Thomas: Self-employment can often be a ‘sink or swim’ system

There is in principle “no sensible reason for a split profession”, with the distinction between solicitors and barristers making little sense in the modern world, a leading silk said yesterday.

Leslie Thomas KC said the weakening of the divide should be allowed to continue – but any move to bringing them together needed to be put in the wider context of a justice system desperate for more funding.

A human rights lawyer at Garden Court Chambers in London who is also a member of the Bar Standards Board, he is professor of law at Gresham College, a 400-year-old institution that exists to provide free public lectures in London from leading figures in their fields.

In a lecture last night, Professor Thomas observed how difficult it was to summarise the difference between solicitors and barristers for a lay audience.
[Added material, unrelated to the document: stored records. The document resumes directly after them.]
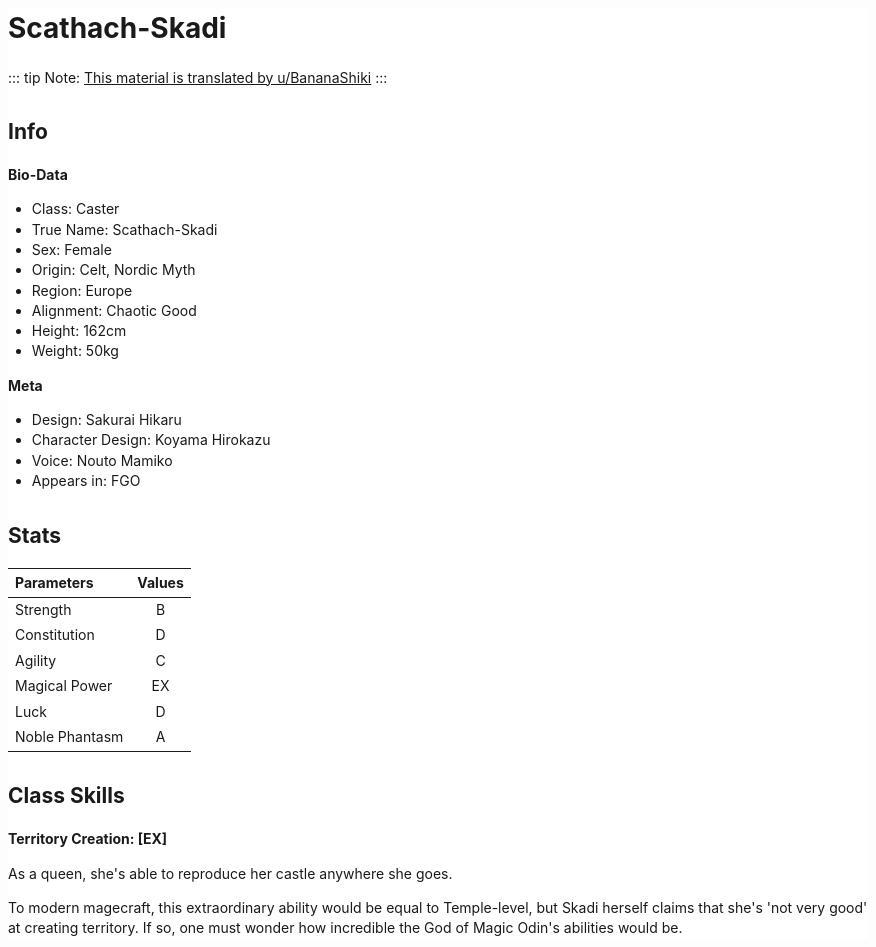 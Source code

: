 # Scathach-Skadi

::: tip
Note: [This material is translated by u/BananaShiki](https://www.reddit.com/r/grandorder/comments/enl1q2/scathachskadis_servant_profile_from_fgo_material/)
:::


## Info

**Bio-Data**

- Class: Caster
- True Name: Scathach-Skadi
- Sex: Female
- Origin: Celt, Nordic Myth
- Region: Europe
- Alignment: Chaotic Good
- Height: 162cm
- Weight: 50kg

**Meta**


- Design: Sakurai Hikaru
- Character Design: Koyama Hirokazu
- Voice: Nouto Mamiko
- Appears in: FGO
 
## Stats

| Parameters | Values |
|:--------|:--------:|
| Strength | B |
| Constitution | D |
| Agility | C |
| Magical Power | EX |
| Luck | D |
| Noble Phantasm | A |

## Class Skills

**Territory Creation: [EX]**

As a queen, she's able to reproduce her castle anywhere she goes.

To modern magecraft, this extraordinary ability would be equal to Temple-level, but Skadi herself claims that she's 'not very good' at creating territory. If so, one must wonder how incredible the God of Magic Odin's abilities would be.
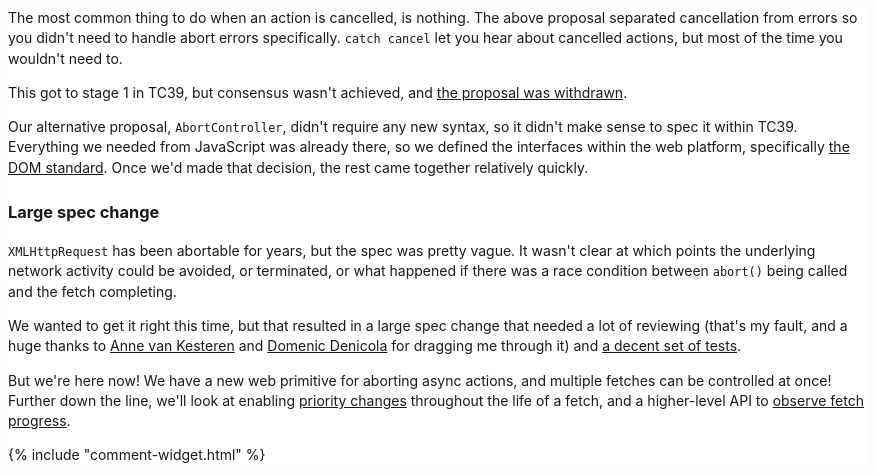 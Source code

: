 The most common thing to do when an action is cancelled, is nothing. The above proposal separated
cancellation from errors so you didn't need to handle abort errors specifically. `catch cancel` let
you hear about cancelled actions, but most of the time you wouldn't need to.

This got to stage 1 in TC39, but consensus wasn't achieved, and [the proposal was
withdrawn](https://github.com/tc39/proposal-cancelable-promises).

Our alternative proposal, `AbortController`, didn't require any new syntax, so it didn't make sense
to spec it within TC39. Everything we needed from JavaScript was already there, so we defined the
interfaces within the web platform, specifically [the DOM
standard](https://dom.spec.whatwg.org/#aborting-ongoing-activities). Once we'd made that decision,
the rest came together relatively quickly.

### Large spec change

`XMLHttpRequest` has been abortable for years, but the spec was pretty vague. It wasn't clear at
which points the underlying network activity could be avoided, or terminated, or what happened if
there was a race condition between `abort()` being called and the fetch completing.

We wanted to get it right this time, but that resulted in a large spec change that needed a lot of
reviewing (that's my fault, and a huge thanks to [Anne van Kesteren](https://twitter.com/annevk) and
[Domenic Denicola](https://twitter.com/domenic) for dragging me through it) and [a decent set of
tests](https://github.com/w3c/web-platform-tests/tree/master/fetch/api/abort).

But we're here now! We have a new web primitive for aborting async actions, and multiple fetches can
be controlled at once! Further down the line, we'll look at enabling [priority
changes](https://github.com/WICG/priority-hints/) throughout the life of a fetch, and a higher-level
API to [observe fetch progress](https://github.com/whatwg/fetch/issues/607).

{% include "comment-widget.html" %}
“And any statement we might make about the differences between the two professions is inevitably subject to exceptions. In short, the difference between solicitors and barristers is often confusing for the general public.”

Though there were arguments in defence of the split profession – such as that barristers were professional advocates, could offer an objective and detached view of the case and may have expertise that the solicitor lacks – there were answers to each of them, he said.

“In a fused profession, there’s no reason why we couldn’t have some lawyers who are primarily advocates and others who are primarily litigators. Indeed, we already have solicitor-advocates in England, many of whom have years of experience of courtroom advocacy under their belt and are highly skilled at it, while being solicitors.

“Nor is there any reason why lawyers couldn’t bring on other lawyers to assist them with a case, just as solicitors presently instruct barristers.”

Professor Thomas highlighted the problems with the self-employment model for the Bar, such as the difficulty of sustaining a practice particularly in the early years of legal aid work, “fee inequality”, and the lack of employment rights.

“In short, the self-employed Bar can often be a ‘sink or swim’ system where it is difficult for marginalised people to make a living. This is admittedly mitigated by the strong solidarity and collegiality that often exists between barristers.”

The silk identified another major problem as “the apparently arbitrary lines” between what solicitors and barristers could do.

If solicitors could be trusted to carry out advocacy in some courts, he asked, why not all of them? “It’s no answer to say that the magistrates’ court and the county court tend to deal with less serious cases…

“Advocacy is a specialist skill, and it is true that barristers and solicitor-advocates tend to have much greater experience of advocacy than does the average solicitor. But that doesn’t justify drawing an arbitrary line between superior and inferior courts, which exists only for historical reasons.”

He concluded that there was in principle no sensible reason for a split profession. “The separation between solicitors and barristers exists mainly for historical reasons. The lines that are drawn between the two professions don’t make a great deal of sense in the modern world.

“And the structure of the Bar, where most barristers are self-employed, creates a lot of avoidable difficulties.

“It is true that barristers often bring significant benefits to our cases, due to our specialist skill in advocacy and our independence. Similarly, it is true that solicitors often have skills and experience that most barristers do not.

“But this does not necessarily require a rigid separation between the two professions, nor does it justify the current arbitrary limits on what each can do.”

Professor Thomas stressed that he was not necessarily calling for an immediate change given the background of the “systematic underfunding” of legal aid over the past two decades, which he blamed for many of the Bar’s financial problems.

“It would be very difficult and disruptive to fuse the English legal professions overnight. And we also need to recognise that the structure of the legal profession does not exist in a political vacuum…

“The legal distinctions between what solicitors and barristers may do have already been significantly weakened in recent decades. That process should continue.

“But this should happen alongside an immediate increase in legal aid rates, the repeal of the 2012 [LASPO] Act and a restoration of the full scope of legal aid, and a commitment to fund the administration of justice properly.”

He took over as Gresham professor of law in 2020 from Jo Delahunty QC. Predecessors include Professor Richard Susskind, Sir Vernon Bogdanor, Baroness Deech and Sir Geoffrey Nice KC.